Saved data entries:
========
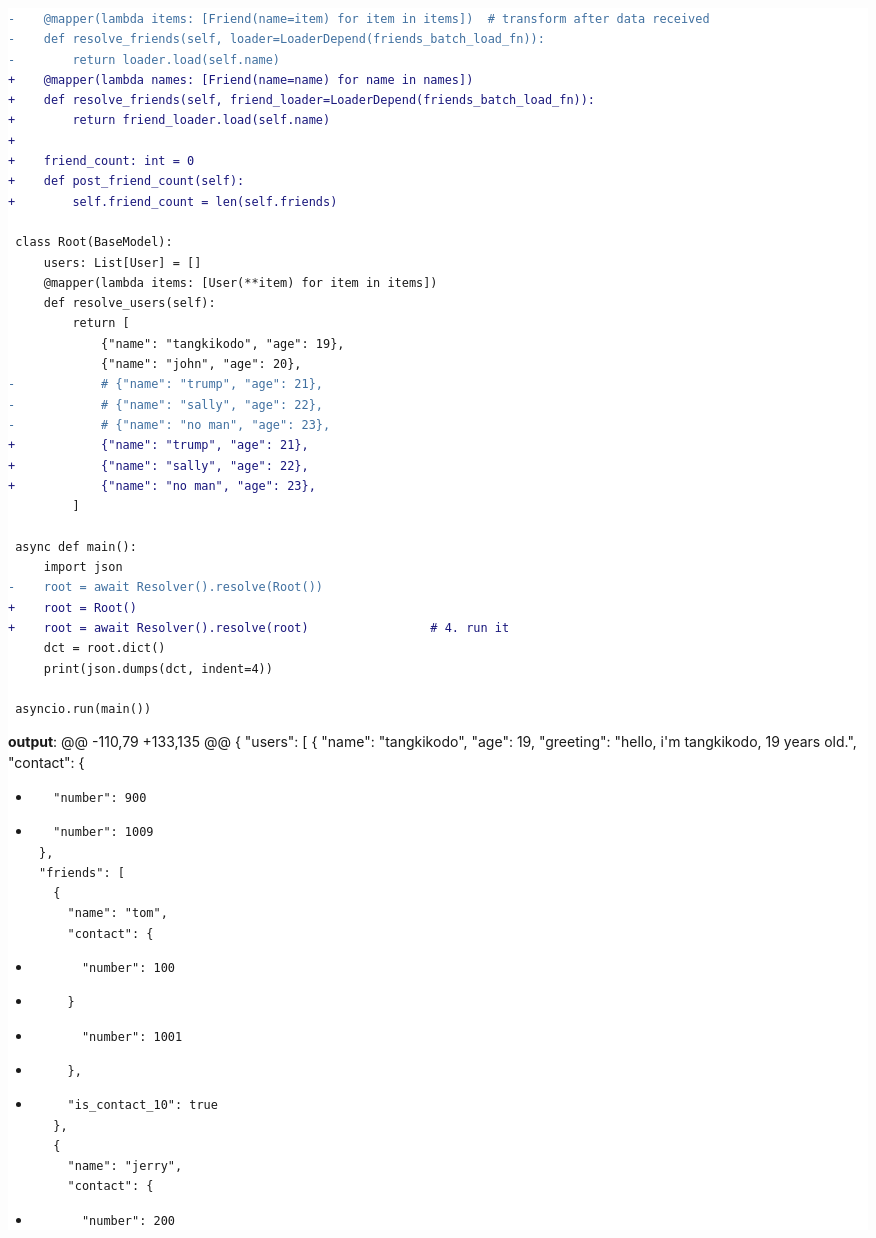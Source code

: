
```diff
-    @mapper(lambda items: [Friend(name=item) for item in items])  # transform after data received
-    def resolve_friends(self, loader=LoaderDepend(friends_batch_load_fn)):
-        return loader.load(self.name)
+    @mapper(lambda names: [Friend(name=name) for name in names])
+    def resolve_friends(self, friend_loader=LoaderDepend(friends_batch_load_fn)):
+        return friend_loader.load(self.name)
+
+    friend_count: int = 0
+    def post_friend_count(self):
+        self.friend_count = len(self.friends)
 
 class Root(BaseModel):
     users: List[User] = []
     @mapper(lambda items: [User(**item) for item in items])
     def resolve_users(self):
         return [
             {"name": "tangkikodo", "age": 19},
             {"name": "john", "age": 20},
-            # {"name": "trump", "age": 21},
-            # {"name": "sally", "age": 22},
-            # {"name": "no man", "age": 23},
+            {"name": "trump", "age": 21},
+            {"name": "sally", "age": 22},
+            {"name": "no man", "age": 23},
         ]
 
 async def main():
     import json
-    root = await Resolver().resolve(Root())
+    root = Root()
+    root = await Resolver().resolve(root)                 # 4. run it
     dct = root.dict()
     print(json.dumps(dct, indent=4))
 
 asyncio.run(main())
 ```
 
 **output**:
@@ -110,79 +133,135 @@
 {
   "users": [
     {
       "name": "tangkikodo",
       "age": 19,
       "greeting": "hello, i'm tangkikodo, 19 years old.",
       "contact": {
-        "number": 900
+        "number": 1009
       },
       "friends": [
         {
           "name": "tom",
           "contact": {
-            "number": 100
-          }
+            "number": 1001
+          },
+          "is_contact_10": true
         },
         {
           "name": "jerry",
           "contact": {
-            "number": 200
========
[Problem to work on]: Whenever a line of the data above includes the word "lambda", copy that line.

[Written response]:
-    @mapper(lambda items: [Friend(name=item) for item in items])  # transform after data received
+    @mapper(lambda names: [Friend(name=name) for name in names])
     @mapper(lambda items: [User(**item) for item in items])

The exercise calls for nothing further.